What to produce:
The required answer is an exact copy of every entry underneath.

Data shown:

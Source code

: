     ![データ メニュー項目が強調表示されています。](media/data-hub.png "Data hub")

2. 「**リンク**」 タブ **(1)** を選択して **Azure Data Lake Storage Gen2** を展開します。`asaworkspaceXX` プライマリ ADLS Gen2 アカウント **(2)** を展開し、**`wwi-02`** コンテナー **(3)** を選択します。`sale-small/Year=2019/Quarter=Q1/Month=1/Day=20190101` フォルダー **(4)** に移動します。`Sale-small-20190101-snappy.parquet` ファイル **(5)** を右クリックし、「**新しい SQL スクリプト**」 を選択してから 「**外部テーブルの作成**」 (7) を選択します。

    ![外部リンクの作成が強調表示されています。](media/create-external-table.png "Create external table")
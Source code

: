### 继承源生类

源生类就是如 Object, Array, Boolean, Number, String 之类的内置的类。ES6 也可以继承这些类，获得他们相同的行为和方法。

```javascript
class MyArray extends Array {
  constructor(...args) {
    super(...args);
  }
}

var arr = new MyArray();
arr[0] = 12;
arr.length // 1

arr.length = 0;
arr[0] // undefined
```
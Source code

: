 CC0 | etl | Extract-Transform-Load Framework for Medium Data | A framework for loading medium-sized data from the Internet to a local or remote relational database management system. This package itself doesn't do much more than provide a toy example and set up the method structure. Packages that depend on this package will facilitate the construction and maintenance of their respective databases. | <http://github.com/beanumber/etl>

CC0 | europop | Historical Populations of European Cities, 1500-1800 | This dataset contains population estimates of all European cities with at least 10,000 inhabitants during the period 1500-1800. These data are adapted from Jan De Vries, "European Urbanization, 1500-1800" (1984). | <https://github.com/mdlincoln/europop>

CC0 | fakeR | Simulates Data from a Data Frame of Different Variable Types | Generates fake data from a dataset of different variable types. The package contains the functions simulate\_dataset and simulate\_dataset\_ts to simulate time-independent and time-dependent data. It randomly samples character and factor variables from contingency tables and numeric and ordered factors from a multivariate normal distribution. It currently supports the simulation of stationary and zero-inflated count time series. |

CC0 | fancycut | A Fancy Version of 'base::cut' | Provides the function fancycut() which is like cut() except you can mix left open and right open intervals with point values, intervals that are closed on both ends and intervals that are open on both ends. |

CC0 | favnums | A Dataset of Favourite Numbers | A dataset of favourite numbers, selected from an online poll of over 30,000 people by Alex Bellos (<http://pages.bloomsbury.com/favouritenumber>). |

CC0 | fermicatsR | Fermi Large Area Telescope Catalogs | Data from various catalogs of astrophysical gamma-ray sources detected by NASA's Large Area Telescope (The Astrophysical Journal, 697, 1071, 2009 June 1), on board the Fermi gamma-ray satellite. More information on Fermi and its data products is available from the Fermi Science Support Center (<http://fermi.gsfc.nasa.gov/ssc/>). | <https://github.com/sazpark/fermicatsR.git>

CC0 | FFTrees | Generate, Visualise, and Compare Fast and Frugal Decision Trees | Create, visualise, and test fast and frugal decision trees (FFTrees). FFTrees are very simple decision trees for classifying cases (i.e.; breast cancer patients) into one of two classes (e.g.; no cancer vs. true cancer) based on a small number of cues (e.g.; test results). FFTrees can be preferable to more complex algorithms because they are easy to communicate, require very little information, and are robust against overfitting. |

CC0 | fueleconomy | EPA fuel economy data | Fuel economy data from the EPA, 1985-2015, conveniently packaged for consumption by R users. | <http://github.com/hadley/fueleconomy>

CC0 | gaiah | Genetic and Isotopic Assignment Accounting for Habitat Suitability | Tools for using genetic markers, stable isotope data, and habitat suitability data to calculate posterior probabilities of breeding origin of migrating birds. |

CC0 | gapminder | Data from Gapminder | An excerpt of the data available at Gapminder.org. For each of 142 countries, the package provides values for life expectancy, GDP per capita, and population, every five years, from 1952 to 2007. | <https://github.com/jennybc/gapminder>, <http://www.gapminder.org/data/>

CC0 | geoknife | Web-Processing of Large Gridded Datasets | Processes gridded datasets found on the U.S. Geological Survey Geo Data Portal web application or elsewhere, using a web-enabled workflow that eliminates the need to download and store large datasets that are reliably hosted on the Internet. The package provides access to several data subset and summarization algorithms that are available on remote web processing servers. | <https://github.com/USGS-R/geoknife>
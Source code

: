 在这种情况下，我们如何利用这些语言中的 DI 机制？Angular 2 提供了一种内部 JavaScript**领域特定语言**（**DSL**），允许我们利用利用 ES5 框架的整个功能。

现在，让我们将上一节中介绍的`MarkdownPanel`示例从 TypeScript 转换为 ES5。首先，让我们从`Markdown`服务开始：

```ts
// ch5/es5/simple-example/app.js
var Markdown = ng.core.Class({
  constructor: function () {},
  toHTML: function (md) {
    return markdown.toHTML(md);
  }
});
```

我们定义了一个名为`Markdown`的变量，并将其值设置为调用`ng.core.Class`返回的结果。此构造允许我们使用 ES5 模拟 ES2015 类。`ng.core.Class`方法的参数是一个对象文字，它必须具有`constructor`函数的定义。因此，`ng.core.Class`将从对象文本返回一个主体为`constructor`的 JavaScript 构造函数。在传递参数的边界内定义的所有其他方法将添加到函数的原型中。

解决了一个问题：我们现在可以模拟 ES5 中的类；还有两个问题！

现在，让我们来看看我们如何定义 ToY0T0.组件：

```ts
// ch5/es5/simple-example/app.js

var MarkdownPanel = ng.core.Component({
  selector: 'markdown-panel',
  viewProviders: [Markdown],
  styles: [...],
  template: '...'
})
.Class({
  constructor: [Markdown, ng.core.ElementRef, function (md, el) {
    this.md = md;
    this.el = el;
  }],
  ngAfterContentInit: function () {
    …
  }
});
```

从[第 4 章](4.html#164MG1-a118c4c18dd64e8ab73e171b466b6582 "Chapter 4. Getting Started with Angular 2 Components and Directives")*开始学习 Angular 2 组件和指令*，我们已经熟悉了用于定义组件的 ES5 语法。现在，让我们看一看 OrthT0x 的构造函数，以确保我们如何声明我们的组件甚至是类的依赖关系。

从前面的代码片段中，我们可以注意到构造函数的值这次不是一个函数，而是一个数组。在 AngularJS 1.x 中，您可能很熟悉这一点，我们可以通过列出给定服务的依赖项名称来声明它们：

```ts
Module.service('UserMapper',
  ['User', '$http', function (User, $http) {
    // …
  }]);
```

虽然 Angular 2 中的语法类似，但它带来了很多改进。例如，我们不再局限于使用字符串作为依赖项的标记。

Exercise result:
Source code

:     ![データ メニュー項目が強調表示されています。](media/data-hub.png "Data hub")

2. 「**リンク**」 タブ **(1)** を選択して **Azure Data Lake Storage Gen2** を展開します。`asaworkspaceXX` プライマリ ADLS Gen2 アカウント **(2)** を展開し、**`wwi-02`** コンテナー **(3)** を選択します。`sale-small/Year=2019/Quarter=Q1/Month=1/Day=20190101` フォルダー **(4)** に移動します。`Sale-small-20190101-snappy.parquet` ファイル **(5)** を右クリックし、「**新しい SQL スクリプト**」 を選択してから 「**外部テーブルの作成**」 (7) を選択します。

    ![外部リンクの作成が強調表示されています。](media/create-external-table.png "Create external table")
Source code

:### 继承源生类

源生类就是如 Object, Array, Boolean, Number, String 之类的内置的类。ES6 也可以继承这些类，获得他们相同的行为和方法。

```javascript
class MyArray extends Array {
  constructor(...args) {
    super(...args);
  }
}

var arr = new MyArray();
arr[0] = 12;
arr.length // 1

arr.length = 0;
arr[0] // undefined
```
Source code

: CC0 | etl | Extract-Transform-Load Framework for Medium Data | A framework for loading medium-sized data from the Internet to a local or remote relational database management system. This package itself doesn't do much more than provide a toy example and set up the method structure. Packages that depend on this package will facilitate the construction and maintenance of their respective databases. | <http://github.com/beanumber/etl>

CC0 | europop | Historical Populations of European Cities, 1500-1800 | This dataset contains population estimates of all European cities with at least 10,000 inhabitants during the period 1500-1800. These data are adapted from Jan De Vries, "European Urbanization, 1500-1800" (1984). | <https://github.com/mdlincoln/europop>

CC0 | fakeR | Simulates Data from a Data Frame of Different Variable Types | Generates fake data from a dataset of different variable types. The package contains the functions simulate\_dataset and simulate\_dataset\_ts to simulate time-independent and time-dependent data. It randomly samples character and factor variables from contingency tables and numeric and ordered factors from a multivariate normal distribution. It currently supports the simulation of stationary and zero-inflated count time series. |

CC0 | fancycut | A Fancy Version of 'base::cut' | Provides the function fancycut() which is like cut() except you can mix left open and right open intervals with point values, intervals that are closed on both ends and intervals that are open on both ends. |

CC0 | favnums | A Dataset of Favourite Numbers | A dataset of favourite numbers, selected from an online poll of over 30,000 people by Alex Bellos (<http://pages.bloomsbury.com/favouritenumber>). |

CC0 | fermicatsR | Fermi Large Area Telescope Catalogs | Data from various catalogs of astrophysical gamma-ray sources detected by NASA's Large Area Telescope (The Astrophysical Journal, 697, 1071, 2009 June 1), on board the Fermi gamma-ray satellite. More information on Fermi and its data products is available from the Fermi Science Support Center (<http://fermi.gsfc.nasa.gov/ssc/>). | <https://github.com/sazpark/fermicatsR.git>

CC0 | FFTrees | Generate, Visualise, and Compare Fast and Frugal Decision Trees | Create, visualise, and test fast and frugal decision trees (FFTrees). FFTrees are very simple decision trees for classifying cases (i.e.; breast cancer patients) into one of two classes (e.g.; no cancer vs. true cancer) based on a small number of cues (e.g.; test results). FFTrees can be preferable to more complex algorithms because they are easy to communicate, require very little information, and are robust against overfitting. |

CC0 | fueleconomy | EPA fuel economy data | Fuel economy data from the EPA, 1985-2015, conveniently packaged for consumption by R users. | <http://github.com/hadley/fueleconomy>

CC0 | gaiah | Genetic and Isotopic Assignment Accounting for Habitat Suitability | Tools for using genetic markers, stable isotope data, and habitat suitability data to calculate posterior probabilities of breeding origin of migrating birds. |

CC0 | gapminder | Data from Gapminder | An excerpt of the data available at Gapminder.org. For each of 142 countries, the package provides values for life expectancy, GDP per capita, and population, every five years, from 1952 to 2007. | <https://github.com/jennybc/gapminder>, <http://www.gapminder.org/data/>

CC0 | geoknife | Web-Processing of Large Gridded Datasets | Processes gridded datasets found on the U.S. Geological Survey Geo Data Portal web application or elsewhere, using a web-enabled workflow that eliminates the need to download and store large datasets that are reliably hosted on the Internet. The package provides access to several data subset and summarization algorithms that are available on remote web processing servers. | <https://github.com/USGS-R/geoknife>
Source code

: 在这种情况下，我们如何利用这些语言中的 DI 机制？Angular 2 提供了一种内部 JavaScript**领域特定语言**（**DSL**），允许我们利用利用 ES5 框架的整个功能。

现在，让我们将上一节中介绍的`MarkdownPanel`示例从 TypeScript 转换为 ES5。首先，让我们从`Markdown`服务开始：

```ts
// ch5/es5/simple-example/app.js
var Markdown = ng.core.Class({
  constructor: function () {},
  toHTML: function (md) {
    return markdown.toHTML(md);
  }
});
```

我们定义了一个名为`Markdown`的变量，并将其值设置为调用`ng.core.Class`返回的结果。此构造允许我们使用 ES5 模拟 ES2015 类。`ng.core.Class`方法的参数是一个对象文字，它必须具有`constructor`函数的定义。因此，`ng.core.Class`将从对象文本返回一个主体为`constructor`的 JavaScript 构造函数。在传递参数的边界内定义的所有其他方法将添加到函数的原型中。

解决了一个问题：我们现在可以模拟 ES5 中的类；还有两个问题！

现在，让我们来看看我们如何定义 ToY0T0.组件：

```ts
// ch5/es5/simple-example/app.js

var MarkdownPanel = ng.core.Component({
  selector: 'markdown-panel',
  viewProviders: [Markdown],
  styles: [...],
  template: '...'
})
.Class({
  constructor: [Markdown, ng.core.ElementRef, function (md, el) {
    this.md = md;
    this.el = el;
  }],
  ngAfterContentInit: function () {
    …
  }
});
```

从[第 4 章](4.html#164MG1-a118c4c18dd64e8ab73e171b466b6582 "Chapter 4. Getting Started with Angular 2 Components and Directives")*开始学习 Angular 2 组件和指令*，我们已经熟悉了用于定义组件的 ES5 语法。现在，让我们看一看 OrthT0x 的构造函数，以确保我们如何声明我们的组件甚至是类的依赖关系。

从前面的代码片段中，我们可以注意到构造函数的值这次不是一个函数，而是一个数组。在 AngularJS 1.x 中，您可能很熟悉这一点，我们可以通过列出给定服务的依赖项名称来声明它们：

```ts
Module.service('UserMapper',
  ['User', '$http', function (User, $http) {
    // …
  }]);
```

虽然 Angular 2 中的语法类似，但它带来了很多改进。例如，我们不再局限于使用字符串作为依赖项的标记。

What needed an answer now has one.